The art of perturbation

The 1939 movie “Gone With The Wind” was removed by HBO Max from its streaming service, despite its ten Oscars including the first to be won by a black actress

The art of perturbation

The 1939 movie “Gone With The Wind” was removed by HBO Max from its streaming service, despite its ten Oscars including the first to be won by a black actress

Are we creating a new climate of cultural intolerance? Is freedom of expression becoming ever more tightly squashed? To many, such questions are fast gaining traction. Discussion of the difficult, the unfashionable, the downright controversial, is being increasingly constricted – and, what’s more, in that very forum where it should flourish most freely: the creative arts.

The arts bring us pleasure. They provide a pastime. They preserve our past stories and commemorate our present lives. But they play other roles which are probably just as – if not more – fundamental. By opening our minds to alternative experiences, they can foster reflection, encourage understanding, invigorate debate. Are these the qualities that are now under threat? Are the voices of individuals being silenced at a time when, ironically, identity politics have become a presiding obsession, when open-mindedness and understanding are needed as much as – perhaps more than – ever?

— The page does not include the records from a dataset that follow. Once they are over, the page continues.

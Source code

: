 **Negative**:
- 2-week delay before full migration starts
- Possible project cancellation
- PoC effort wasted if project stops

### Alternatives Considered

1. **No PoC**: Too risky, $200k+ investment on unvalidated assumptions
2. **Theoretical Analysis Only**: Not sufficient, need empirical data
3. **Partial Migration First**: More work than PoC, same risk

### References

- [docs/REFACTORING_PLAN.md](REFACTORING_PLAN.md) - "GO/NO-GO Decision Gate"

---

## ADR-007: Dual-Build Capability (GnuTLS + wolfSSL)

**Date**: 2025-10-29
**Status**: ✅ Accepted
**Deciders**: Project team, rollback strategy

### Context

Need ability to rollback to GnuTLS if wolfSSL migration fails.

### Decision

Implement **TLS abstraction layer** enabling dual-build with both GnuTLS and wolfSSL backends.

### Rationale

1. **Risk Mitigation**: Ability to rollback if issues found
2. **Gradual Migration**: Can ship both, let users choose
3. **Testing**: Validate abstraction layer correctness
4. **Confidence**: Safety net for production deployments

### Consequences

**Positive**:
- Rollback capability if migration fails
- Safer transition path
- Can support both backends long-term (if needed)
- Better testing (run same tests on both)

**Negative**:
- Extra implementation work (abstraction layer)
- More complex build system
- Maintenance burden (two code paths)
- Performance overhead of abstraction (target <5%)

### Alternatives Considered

Our cultural world has, for instance, become emphatically polarised in the wake of the October 2023 Hamas attack and the subsequent retaliation of an outraged Israeli government. The arts world has grown at best wary – at worst proscriptively authoritarian – as a result. Bristol’s Arnolfini gallery faced widespread criticism from artists last year after it cancelled two Palestinian film events because it feared “they might stray into political activity”. In September, the Royal Exchange Theatre in Manchester pulled a production of A Midsummer Night’s Dream because (according to the Manchester Evening News) it included a song which not only referenced trans rights (another inflammatory issue) but also contained the phrase “free Palestine”. The Royal Academy in London removed two artworks related to the Israel-Gaza conflict from its Summer Exhibition after receiving a letter from the Board of Deputies of British Jews. More than 750 artists put their names to a letter of protest.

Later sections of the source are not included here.